ESMPy does dump SCRIP-like format (#4), although currently the metadata is not complete (only weights, no grid information). I believe @rokuingh is working on that.

what if as part of pangeo-data there was a bucket on EC2 or GCP that catalogued and archived these re-gridding weights and could be directly downloaded by a client? The whole catalogue could be entirely automated, or could even receive requests and create the re-gridding weights on a VM that AWS or GCP spins up if the archive receives a request for an unknown re-gridding operation.

This is exactly how we provide weight files to GEOS-Chem HP users. But that's because our current regridding software is not easy enough for them to use, not because that's more efficient😅. Given that a ~10MB weight file takes ~10s to compute and also ~10s to download (assuming 1MB/s bandwidth), it's hard to see a speed gain by retrieving weights remotely. Indeed, there's a benefit if the entire workflow is done on EC2 or GCP.

mrocklin commented 6 years ago

Hi, I have a couple comments/questions:

  1. From a distributed context I'm somewhat concerned about relying about on-disk NetCDF files. Using these as an on-disk cache and performance optimizaion makes sense to me, but from an API perspective it might be nice to have the semantic return value be an in-memory dataset. This might help if trying to apply these same regridding operations across different machines that don't share the same file system.
  2. I'm curious what the Fortran code is doing and why it takes 10s. Does anyone have an understanding of what regridding code would look like if implemented in NumPy or Cython/Numba?

I'm somewhat new to this domain, so please forgive any ignorance on my part.

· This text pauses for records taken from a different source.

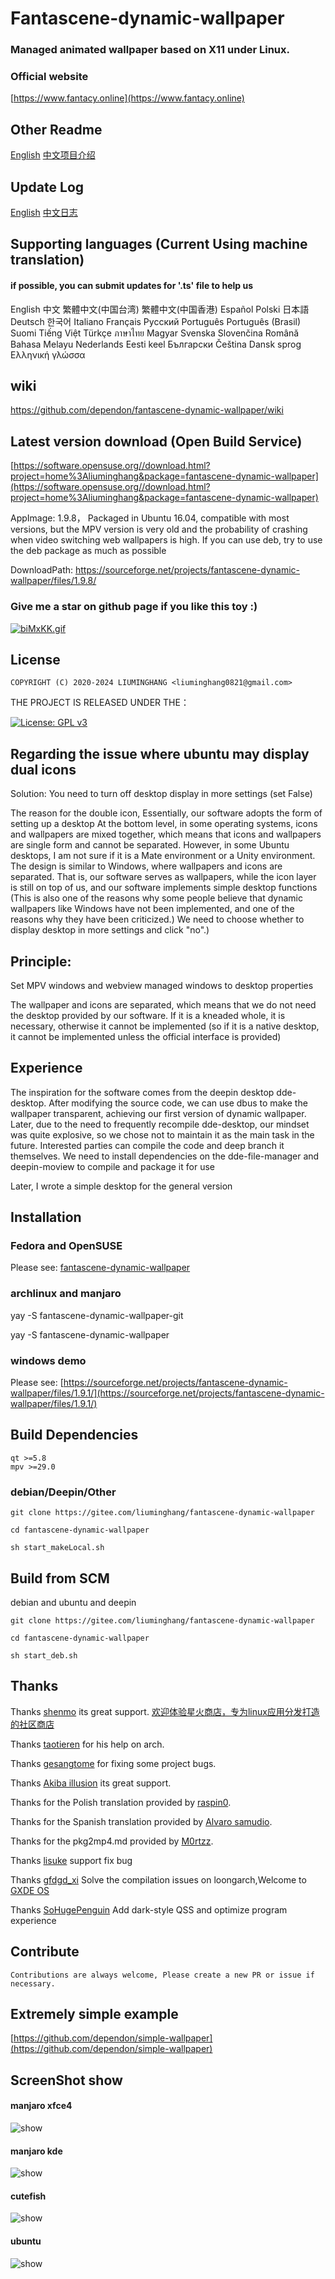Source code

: # Fantascene-dynamic-wallpaper

### Managed animated wallpaper based on X11 under Linux.

### Official website

[https://www.fantacy.online](https://www.fantacy.online)

## Other Readme

[English](README.md) [中文项目介绍](README_zh.md)

## Update Log

[English](md/UpdateLog.md) [中文日志](md/UpdateLog_zh.md)

## Supporting languages (Current Using machine translation)

#### if possible, you can submit updates for '.ts' file to help us

English 
中文 
繁體中文(中国台湾)
繁體中文(中国香港) 
Español Polski 
日本語 
Deutsch 
한국어 
Italiano 
Français 
Русский 
Português 
Português (Brasil) 
Suomi 
Tiếng Việt
Türkçe
ภาษาไทย
Magyar
Svenska
Slovenčina
Română
Bahasa Melayu
Nederlands
Eesti keel
Български
Čeština
Dansk sprog
Ελληνική γλώσσα

## wiki

https://github.com/dependon/fantascene-dynamic-wallpaper/wiki

## Latest version download (Open Build Service)

[https://software.opensuse.org//download.html?project=home%3Aliuminghang&package=fantascene-dynamic-wallpaper](https://software.opensuse.org//download.html?project=home%3Aliuminghang&package=fantascene-dynamic-wallpaper)

AppImage: 1.9.8， Packaged in Ubuntu 16.04, compatible with most versions, but the MPV version is very old and the probability of crashing when video switching web wallpapers is high. If you can use deb, try to use the deb package as much as possible

DownloadPath: https://sourceforge.net/projects/fantascene-dynamic-wallpaper/files/1.9.8/

 
### Give me a star on github page if you like this toy :)

[![biMxKK.gif](https://s4.ax1x.com/2022/02/24/biMxKK.gif)](https://imgtu.com/i/biMxKK)


## License
```
COPYRIGHT (C) 2020-2024 LIUMINGHANG <liuminghang0821@gmail.com>
```

THE PROJECT IS RELEASED UNDER THE：

[![License: GPL v3](https://img.shields.io/badge/License-GPLv3-blue.svg)](https://raw.github.com/dependon/fantascene-dynamic-wallpaper/master/LICENSE)

## Regarding the issue where ubuntu may display dual icons

Solution: You need to turn off desktop display in more settings (set False)

The reason for the double icon, Essentially, our software adopts the form of setting up a desktop At the bottom level, in some operating systems, icons and wallpapers are mixed together, which means that icons and wallpapers are single form and cannot be separated. However, in some Ubuntu desktops, I am not sure if it is a Mate environment or a Unity environment. The design is similar to Windows, where wallpapers and icons are separated. That is, our software serves as wallpapers, while the icon layer is still on top of us, and our software implements simple desktop functions (This is also one of the reasons why some people believe that dynamic wallpapers like Windows have not been implemented, and one of the reasons why they have been criticized.) We need to choose whether to display desktop in more settings and click "no".)

## Principle:

Set MPV windows and webview managed windows to desktop properties

The wallpaper and icons are separated, which means that we do not need the desktop provided by our software. If it is a kneaded whole, it is necessary, otherwise it cannot be implemented (so if it is a native desktop, it cannot be implemented unless the official interface is provided)

## Experience

The inspiration for the software comes from the deepin desktop dde-desktop. After modifying the source code, we can use dbus to make the wallpaper transparent, achieving our first version of dynamic wallpaper. Later, due to the need to frequently recompile dde-desktop, our mindset was quite explosive, so we chose not to maintain it as the main task in the future. Interested parties can compile the code and deep branch it themselves. We need to install dependencies on the dde-file-manager and deepin-moview to compile and package it for use

Later, I wrote a simple desktop for the general version

## Installation

### Fedora and OpenSUSE

Please see: [fantascene-dynamic-wallpaper](https://software.opensuse.org//download.html?project=home%3Aliuminghang&package=fantascene-dynamic-wallpaper)

### archlinux and manjaro

yay -S fantascene-dynamic-wallpaper-git

yay -S fantascene-dynamic-wallpaper

### windows demo

Please see: [https://sourceforge.net/projects/fantascene-dynamic-wallpaper/files/1.9.1/](https://sourceforge.net/projects/fantascene-dynamic-wallpaper/files/1.9.1/)

## Build Dependencies

```
qt >=5.8
mpv >=29.0
```

### debian/Deepin/Other

```
git clone https://gitee.com/liuminghang/fantascene-dynamic-wallpaper

cd fantascene-dynamic-wallpaper

sh start_makeLocal.sh

```

## Build from SCM

debian and ubuntu and deepin

```
git clone https://gitee.com/liuminghang/fantascene-dynamic-wallpaper

cd fantascene-dynamic-wallpaper

sh start_deb.sh

```

## Thanks

Thanks [shenmo](https://gitee.com/spark-store-project) its great support.  [欢迎体验星火商店，专为linux应用分发打造的社区商店](https://www.spark-app.store)

Thanks [taotieren](https://github.com/taotieren) for his help on arch.

Thanks [gesangtome](https://github.com/gesangtome) for fixing some project bugs.

Thanks [Akiba illusion](https://github.com/AkibaIllusionLinux) its great support.

Thanks for the Polish translation provided by  [raspin0](https://github.com/raspin0).

Thanks for the Spanish translation provided by [Alvaro samudio](https://github.com/alvarosamudio).

Thanks for the pkg2mp4.md provided by [M0rtzz](https://github.com/M0rtzz).

Thanks [lisuke](https://github.com/lisuke) support fix bug

Thanks [gfdgd_xi](https://github.com/lisuke) Solve the compilation issues on loongarch,Welcome to [GXDE OS](https://www.gxde.top/)

Thanks [SoHugePenguin](https://github.com/SoHugePenguin) Add dark-style QSS and optimize program experience

## Contribute
```
Contributions are always welcome, Please create a new PR or issue if necessary.
```

## Extremely simple example

[https://github.com/dependon/simple-wallpaper](https://github.com/dependon/simple-wallpaper)

## ScreenShot show

#### manjaro xfce4
<img src="https://s4.ax1x.com/2022/02/24/biMa9I.gif" alt="show" />

#### manjaro kde
<img src="https://s4.ax1x.com/2022/02/24/biMN4A.gif" alt="show" />

#### cutefish
<img src="https://s4.ax1x.com/2022/02/24/biKHpt.gif" alt="show" />

#### ubuntu
<img src="https://s4.ax1x.com/2022/02/24/biuJKO.gif" alt="show" />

JiaweiZhuang commented 6 years ago

I'm curious what the Fortran code is doing and why it takes 10s. Does anyone have an understanding of what regridding code would look like if implemented in NumPy or Cython/Numba?

It is computing the weight matrix i.e. the regridding operation itself. It involves searching and computing the overlapping areas of the two grids, handling various edge cases... A nice overview of regridding operation is available in the SCRIP userguide, Chapter 3~4 (SCRIP is a legacy regridding package, older than ESMF). Rewriting such code from scratch is beyond my capability and might take forever...

jhamman commented 6 years ago

from an API perspective it might be nice to have the semantic return value be an in-memory dataset. This might help if trying to apply these same regridding operations across different machines that don't share the same file system.

Exactly. I think in the short term, using a temporary netcdf file will be okay, provided we can establish a road map for doing away with the weights file. That may just require working with the ESMF developers to establish a Python API for returning arrays of weights.

JiaweiZhuang commented 6 years ago

The new API is implemented in the just-released v0.1.1. Let's use #11 for the weight file issue.